*EXERCISE INPUTS*:

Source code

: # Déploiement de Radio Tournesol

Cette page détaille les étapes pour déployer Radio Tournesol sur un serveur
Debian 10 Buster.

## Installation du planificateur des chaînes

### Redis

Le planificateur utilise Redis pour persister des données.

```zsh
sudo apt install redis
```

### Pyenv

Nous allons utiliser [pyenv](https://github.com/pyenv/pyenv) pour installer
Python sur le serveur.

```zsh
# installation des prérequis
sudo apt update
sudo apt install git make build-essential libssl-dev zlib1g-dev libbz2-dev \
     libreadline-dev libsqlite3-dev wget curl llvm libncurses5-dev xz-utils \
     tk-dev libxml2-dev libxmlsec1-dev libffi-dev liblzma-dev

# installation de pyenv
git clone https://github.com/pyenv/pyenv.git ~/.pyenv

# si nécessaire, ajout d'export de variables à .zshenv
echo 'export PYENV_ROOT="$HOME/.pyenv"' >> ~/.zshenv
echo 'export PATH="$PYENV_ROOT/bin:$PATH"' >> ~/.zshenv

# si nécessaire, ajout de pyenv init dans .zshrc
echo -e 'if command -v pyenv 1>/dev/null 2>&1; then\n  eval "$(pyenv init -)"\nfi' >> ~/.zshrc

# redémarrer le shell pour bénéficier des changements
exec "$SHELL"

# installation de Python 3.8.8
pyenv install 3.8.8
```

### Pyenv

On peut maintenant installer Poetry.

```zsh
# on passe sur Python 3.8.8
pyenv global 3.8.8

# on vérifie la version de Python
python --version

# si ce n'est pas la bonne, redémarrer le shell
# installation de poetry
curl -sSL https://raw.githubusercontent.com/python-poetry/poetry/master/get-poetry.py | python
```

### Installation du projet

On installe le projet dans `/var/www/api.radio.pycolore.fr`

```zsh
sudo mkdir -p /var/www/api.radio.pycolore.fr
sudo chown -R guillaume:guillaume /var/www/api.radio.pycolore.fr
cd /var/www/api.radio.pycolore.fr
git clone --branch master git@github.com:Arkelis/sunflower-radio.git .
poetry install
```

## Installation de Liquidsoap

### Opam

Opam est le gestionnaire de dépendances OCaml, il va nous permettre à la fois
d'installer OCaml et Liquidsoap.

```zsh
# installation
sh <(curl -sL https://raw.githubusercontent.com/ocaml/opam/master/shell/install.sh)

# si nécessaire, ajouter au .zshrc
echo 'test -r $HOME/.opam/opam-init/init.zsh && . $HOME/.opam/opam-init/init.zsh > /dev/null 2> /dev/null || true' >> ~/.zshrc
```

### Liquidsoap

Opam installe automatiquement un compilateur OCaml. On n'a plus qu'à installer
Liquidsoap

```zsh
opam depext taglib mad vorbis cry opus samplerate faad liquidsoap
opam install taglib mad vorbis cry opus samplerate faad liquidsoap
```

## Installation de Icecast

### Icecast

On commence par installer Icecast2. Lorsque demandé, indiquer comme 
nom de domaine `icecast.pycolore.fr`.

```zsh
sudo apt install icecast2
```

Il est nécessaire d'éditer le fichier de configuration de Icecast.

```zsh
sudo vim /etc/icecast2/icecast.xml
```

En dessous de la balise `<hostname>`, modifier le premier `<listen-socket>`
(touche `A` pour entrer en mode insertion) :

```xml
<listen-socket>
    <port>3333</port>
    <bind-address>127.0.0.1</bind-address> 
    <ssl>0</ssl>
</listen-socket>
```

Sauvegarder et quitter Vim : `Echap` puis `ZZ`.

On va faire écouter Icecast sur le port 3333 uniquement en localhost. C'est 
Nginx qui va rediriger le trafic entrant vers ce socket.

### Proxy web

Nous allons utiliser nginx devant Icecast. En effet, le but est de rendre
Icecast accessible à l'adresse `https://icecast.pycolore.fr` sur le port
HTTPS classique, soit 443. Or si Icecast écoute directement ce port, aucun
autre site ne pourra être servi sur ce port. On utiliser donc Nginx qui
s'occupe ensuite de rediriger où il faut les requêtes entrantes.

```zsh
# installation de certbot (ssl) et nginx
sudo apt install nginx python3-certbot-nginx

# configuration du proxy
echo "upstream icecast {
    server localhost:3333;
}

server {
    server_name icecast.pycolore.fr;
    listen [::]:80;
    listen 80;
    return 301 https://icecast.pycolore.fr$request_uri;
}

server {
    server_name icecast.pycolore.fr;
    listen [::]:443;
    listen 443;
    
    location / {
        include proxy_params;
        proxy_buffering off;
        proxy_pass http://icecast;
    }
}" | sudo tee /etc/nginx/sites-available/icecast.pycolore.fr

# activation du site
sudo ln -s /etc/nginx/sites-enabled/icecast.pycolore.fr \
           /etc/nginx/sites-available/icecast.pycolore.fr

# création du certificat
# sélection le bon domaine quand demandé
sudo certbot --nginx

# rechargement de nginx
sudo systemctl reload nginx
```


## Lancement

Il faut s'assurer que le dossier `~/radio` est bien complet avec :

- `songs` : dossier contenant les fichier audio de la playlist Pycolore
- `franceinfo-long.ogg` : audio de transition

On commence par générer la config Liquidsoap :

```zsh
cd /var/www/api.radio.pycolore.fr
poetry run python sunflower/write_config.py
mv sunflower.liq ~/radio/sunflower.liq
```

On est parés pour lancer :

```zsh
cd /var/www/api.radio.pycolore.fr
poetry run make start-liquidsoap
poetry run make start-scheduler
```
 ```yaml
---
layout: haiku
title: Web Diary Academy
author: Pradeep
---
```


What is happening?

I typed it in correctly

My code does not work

*PROBLEM DETAILS*:
Please return all of the records exactly.

*ANSWER TO THIS EXERCISE*:
Source code

: # Déploiement de Radio Tournesol

Cette page détaille les étapes pour déployer Radio Tournesol sur un serveur
Debian 10 Buster.

## Installation du planificateur des chaînes

### Redis

Le planificateur utilise Redis pour persister des données.

```zsh
sudo apt install redis
```

### Pyenv

Nous allons utiliser [pyenv](https://github.com/pyenv/pyenv) pour installer
Python sur le serveur.

```zsh
# installation des prérequis
sudo apt update
sudo apt install git make build-essential libssl-dev zlib1g-dev libbz2-dev \
     libreadline-dev libsqlite3-dev wget curl llvm libncurses5-dev xz-utils \
     tk-dev libxml2-dev libxmlsec1-dev libffi-dev liblzma-dev

# installation de pyenv
git clone https://github.com/pyenv/pyenv.git ~/.pyenv

# si nécessaire, ajout d'export de variables à .zshenv
echo 'export PYENV_ROOT="$HOME/.pyenv"' >> ~/.zshenv
echo 'export PATH="$PYENV_ROOT/bin:$PATH"' >> ~/.zshenv

# si nécessaire, ajout de pyenv init dans .zshrc
echo -e 'if command -v pyenv 1>/dev/null 2>&1; then\n  eval "$(pyenv init -)"\nfi' >> ~/.zshrc

# redémarrer le shell pour bénéficier des changements
exec "$SHELL"

# installation de Python 3.8.8
pyenv install 3.8.8
```

### Pyenv

On peut maintenant installer Poetry.

```zsh
# on passe sur Python 3.8.8
pyenv global 3.8.8

# on vérifie la version de Python
python --version

# si ce n'est pas la bonne, redémarrer le shell
# installation de poetry
curl -sSL https://raw.githubusercontent.com/python-poetry/poetry/master/get-poetry.py | python
```

### Installation du projet

On installe le projet dans `/var/www/api.radio.pycolore.fr`

```zsh
sudo mkdir -p /var/www/api.radio.pycolore.fr
sudo chown -R guillaume:guillaume /var/www/api.radio.pycolore.fr
cd /var/www/api.radio.pycolore.fr
git clone --branch master git@github.com:Arkelis/sunflower-radio.git .
poetry install
```

## Installation de Liquidsoap

### Opam

Opam est le gestionnaire de dépendances OCaml, il va nous permettre à la fois
d'installer OCaml et Liquidsoap.

```zsh
# installation
sh <(curl -sL https://raw.githubusercontent.com/ocaml/opam/master/shell/install.sh)

# si nécessaire, ajouter au .zshrc
echo 'test -r $HOME/.opam/opam-init/init.zsh && . $HOME/.opam/opam-init/init.zsh > /dev/null 2> /dev/null || true' >> ~/.zshrc
```

### Liquidsoap

Opam installe automatiquement un compilateur OCaml. On n'a plus qu'à installer
Liquidsoap

```zsh
opam depext taglib mad vorbis cry opus samplerate faad liquidsoap
opam install taglib mad vorbis cry opus samplerate faad liquidsoap
```

## Installation de Icecast

### Icecast

On commence par installer Icecast2. Lorsque demandé, indiquer comme 
nom de domaine `icecast.pycolore.fr`.

```zsh
sudo apt install icecast2
```

Il est nécessaire d'éditer le fichier de configuration de Icecast.

```zsh
sudo vim /etc/icecast2/icecast.xml
```

En dessous de la balise `<hostname>`, modifier le premier `<listen-socket>`
(touche `A` pour entrer en mode insertion) :

```xml
<listen-socket>
    <port>3333</port>
    <bind-address>127.0.0.1</bind-address> 
    <ssl>0</ssl>
</listen-socket>
```

Sauvegarder et quitter Vim : `Echap` puis `ZZ`.

On va faire écouter Icecast sur le port 3333 uniquement en localhost. C'est 
Nginx qui va rediriger le trafic entrant vers ce socket.

### Proxy web

Nous allons utiliser nginx devant Icecast. En effet, le but est de rendre
Icecast accessible à l'adresse `https://icecast.pycolore.fr` sur le port
HTTPS classique, soit 443. Or si Icecast écoute directement ce port, aucun
autre site ne pourra être servi sur ce port. On utiliser donc Nginx qui
s'occupe ensuite de rediriger où il faut les requêtes entrantes.

```zsh
# installation de certbot (ssl) et nginx
sudo apt install nginx python3-certbot-nginx

# configuration du proxy
echo "upstream icecast {
    server localhost:3333;
}

server {
    server_name icecast.pycolore.fr;
    listen [::]:80;
    listen 80;
    return 301 https://icecast.pycolore.fr$request_uri;
}

server {
    server_name icecast.pycolore.fr;
    listen [::]:443;
    listen 443;
    
    location / {
        include proxy_params;
        proxy_buffering off;
        proxy_pass http://icecast;
    }
}" | sudo tee /etc/nginx/sites-available/icecast.pycolore.fr

# activation du site
sudo ln -s /etc/nginx/sites-enabled/icecast.pycolore.fr \
           /etc/nginx/sites-available/icecast.pycolore.fr

# création du certificat
# sélection le bon domaine quand demandé
sudo certbot --nginx

# rechargement de nginx
sudo systemctl reload nginx
```


## Lancement

Il faut s'assurer que le dossier `~/radio` est bien complet avec :

- `songs` : dossier contenant les fichier audio de la playlist Pycolore
- `franceinfo-long.ogg` : audio de transition

On commence par générer la config Liquidsoap :

```zsh
cd /var/www/api.radio.pycolore.fr
poetry run python sunflower/write_config.py
mv sunflower.liq ~/radio/sunflower.liq
```

On est parés pour lancer :

```zsh
cd /var/www/api.radio.pycolore.fr
poetry run make start-liquidsoap
poetry run make start-scheduler
```
 ```yaml
---
layout: haiku
title: Web Diary Academy
author: Pradeep
---
```


What is happening?

I typed it in correctly

My code does not work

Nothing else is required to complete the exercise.